--- WHAT IS BEING ASKED ---
Reproduce the lines below verbatim. Pictures are to be omitted.
(Beginning of RECORDS SHOWN)
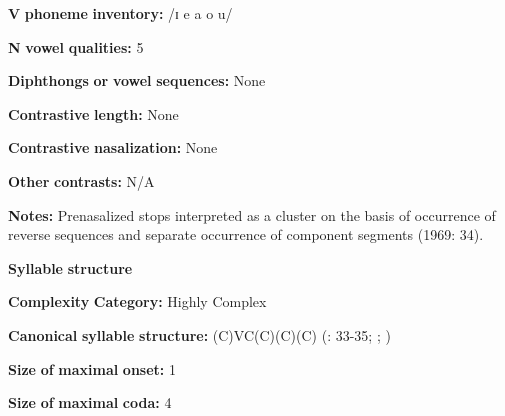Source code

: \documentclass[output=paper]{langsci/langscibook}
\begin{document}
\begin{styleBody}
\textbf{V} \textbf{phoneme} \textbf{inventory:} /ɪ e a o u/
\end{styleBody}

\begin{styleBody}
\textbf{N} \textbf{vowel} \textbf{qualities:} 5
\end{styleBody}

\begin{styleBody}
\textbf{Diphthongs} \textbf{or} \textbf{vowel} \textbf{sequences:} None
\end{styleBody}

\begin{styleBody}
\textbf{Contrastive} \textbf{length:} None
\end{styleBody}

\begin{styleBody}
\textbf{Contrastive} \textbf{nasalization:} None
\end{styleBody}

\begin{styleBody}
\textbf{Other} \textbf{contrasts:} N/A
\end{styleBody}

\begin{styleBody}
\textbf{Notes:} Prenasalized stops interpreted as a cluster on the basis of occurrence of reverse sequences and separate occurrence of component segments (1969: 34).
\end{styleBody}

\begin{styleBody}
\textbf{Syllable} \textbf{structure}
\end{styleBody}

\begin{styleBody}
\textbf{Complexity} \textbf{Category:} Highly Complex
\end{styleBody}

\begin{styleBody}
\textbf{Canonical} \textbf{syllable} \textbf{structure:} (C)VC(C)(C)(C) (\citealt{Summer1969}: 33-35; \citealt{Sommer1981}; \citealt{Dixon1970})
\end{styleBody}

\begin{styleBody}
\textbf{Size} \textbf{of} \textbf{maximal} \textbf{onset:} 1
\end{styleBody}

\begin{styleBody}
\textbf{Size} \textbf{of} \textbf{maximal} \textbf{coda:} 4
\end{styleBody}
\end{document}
(End of RECORDS SHOWN)
--- SOLUTION TO THIS TASK ---
Source code

: \documentclass[output=paper]{langsci/langscibook}
\begin{document}
\begin{styleBody}
\textbf{V} \textbf{phoneme} \textbf{inventory:} /ɪ e a o u/
\end{styleBody}

\begin{styleBody}
\textbf{N} \textbf{vowel} \textbf{qualities:} 5
\end{styleBody}

\begin{styleBody}
\textbf{Diphthongs} \textbf{or} \textbf{vowel} \textbf{sequences:} None
\end{styleBody}

\begin{styleBody}
\textbf{Contrastive} \textbf{length:} None
\end{styleBody}

\begin{styleBody}
\textbf{Contrastive} \textbf{nasalization:} None
\end{styleBody}

\begin{styleBody}
\textbf{Other} \textbf{contrasts:} N/A
\end{styleBody}

\begin{styleBody}
\textbf{Notes:} Prenasalized stops interpreted as a cluster on the basis of occurrence of reverse sequences and separate occurrence of component segments (1969: 34).
\end{styleBody}

\begin{styleBody}
\textbf{Syllable} \textbf{structure}
\end{styleBody}

\begin{styleBody}
\textbf{Complexity} \textbf{Category:} Highly Complex
\end{styleBody}

\begin{styleBody}
\textbf{Canonical} \textbf{syllable} \textbf{structure:} (C)VC(C)(C)(C) (\citealt{Summer1969}: 33-35; \citealt{Sommer1981}; \citealt{Dixon1970})
\end{styleBody}

\begin{styleBody}
\textbf{Size} \textbf{of} \textbf{maximal} \textbf{onset:} 1
\end{styleBody}

\begin{styleBody}
\textbf{Size} \textbf{of} \textbf{maximal} \textbf{coda:} 4
\end{styleBody}
\end{document}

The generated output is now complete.